The Chicago and Northern District Association of Colored Women's Clubs (CNDA) was a woman's club formed in 1906 under the name the City Federation of Colored Women's Clubs (CFCWC). Its member clubs belonged to the Illinois Federation of Colored Women's Clubs (IFCWC). Mrs. Cordelia West contacted women's club presidents in Chicago to join together to work more effectively to solve the problems facing the African-American community. Its motto was "From Possibilities to Realities" and Cordelia West served as the first president .

The original clubs were:

- The Cornell Charity Club
- The Frederick Douglass Woman's Club
- The Ida B. Wells Club
- The Imperial Art Club
- The Julia Gaston Club
- The Ladies' Labor of Love Club
- The Mother's Union Club
- The Necessity Club
- The North Side Women's Club
- The Phyllis Wheatley Club
- The Progressive Circle of Kings Daughters
- The Volunteer Workers Club
- The West Side Women's Club
- The Women's Civic League

In 1921, during the presidency of Irene Gaines the City Federation of Colored Women's Clubs was incorporated under the name the Chicago and Northern District Association of Colored Women's Clubs.
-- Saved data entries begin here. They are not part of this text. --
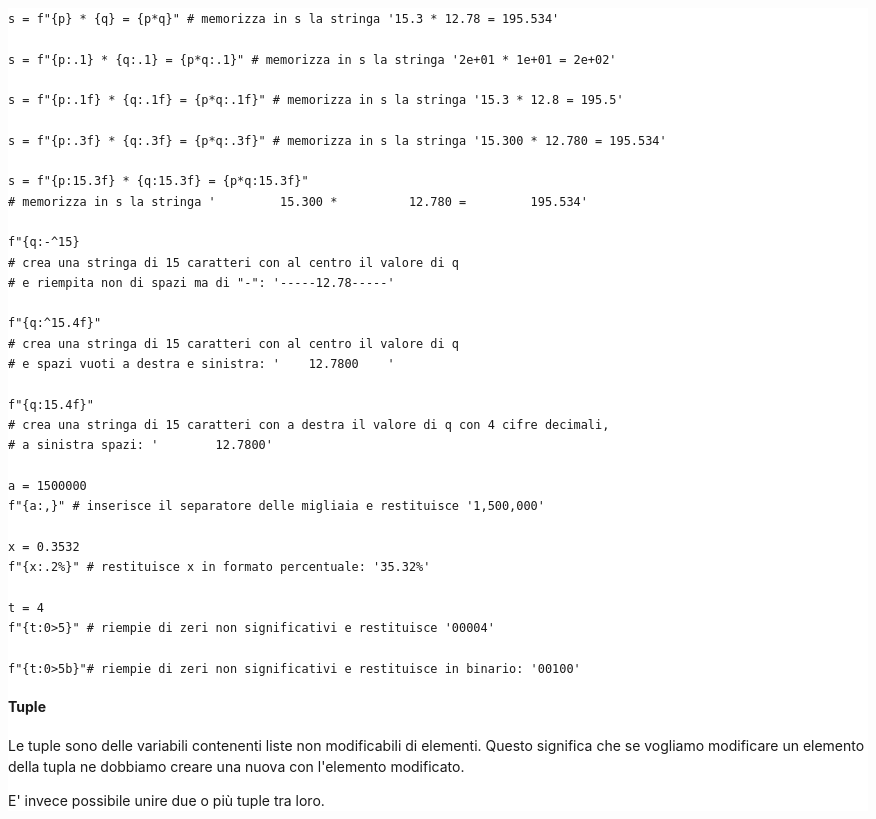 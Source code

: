     s = f"{p} * {q} = {p*q}" # memorizza in s la stringa '15.3 * 12.78 = 195.534'
    
    s = f"{p:.1} * {q:.1} = {p*q:.1}" # memorizza in s la stringa '2e+01 * 1e+01 = 2e+02'
    
    s = f"{p:.1f} * {q:.1f} = {p*q:.1f}" # memorizza in s la stringa '15.3 * 12.8 = 195.5'
    
    s = f"{p:.3f} * {q:.3f} = {p*q:.3f}" # memorizza in s la stringa '15.300 * 12.780 = 195.534'
    
    s = f"{p:15.3f} * {q:15.3f} = {p*q:15.3f}" 
    # memorizza in s la stringa '         15.300 *          12.780 =         195.534'
    
    f"{q:-^15}
    # crea una stringa di 15 caratteri con al centro il valore di q 
    # e riempita non di spazi ma di "-": '-----12.78-----'
    
    f"{q:^15.4f}"
    # crea una stringa di 15 caratteri con al centro il valore di q 
    # e spazi vuoti a destra e sinistra: '    12.7800    '
    
    f"{q:15.4f}"
    # crea una stringa di 15 caratteri con a destra il valore di q con 4 cifre decimali, 
    # a sinistra spazi: '        12.7800'
    
    a = 1500000
    f"{a:,}" # inserisce il separatore delle migliaia e restituisce '1,500,000'
    
    x = 0.3532
    f"{x:.2%}" # restituisce x in formato percentuale: '35.32%'
    
    t = 4
    f"{t:0>5}" # riempie di zeri non significativi e restituisce '00004'
    
    f"{t:0>5b}"# riempie di zeri non significativi e restituisce in binario: '00100'
    
#### Tuple ####

Le tuple sono delle variabili contenenti liste non modificabili di elementi. Questo significa che se vogliamo modificare un elemento della tupla ne dobbiamo creare una nuova con l'elemento modificato. 

E' invece possibile unire due o più tuple tra loro.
Sadie L. Adams was elected in that year as the president and served until 1933. Along with the new name came increased membership, establishment of a club house, and the creation of a home for dependent children.

Presidents of the CFCWC include Annie Peyton, Fannie Turner, Therese G. Macon, Clara Johnson, Jessie Johnson, and Martha Walton. The club celebrated its golden jubilee in 1956 and its diamond jubilee in 1981.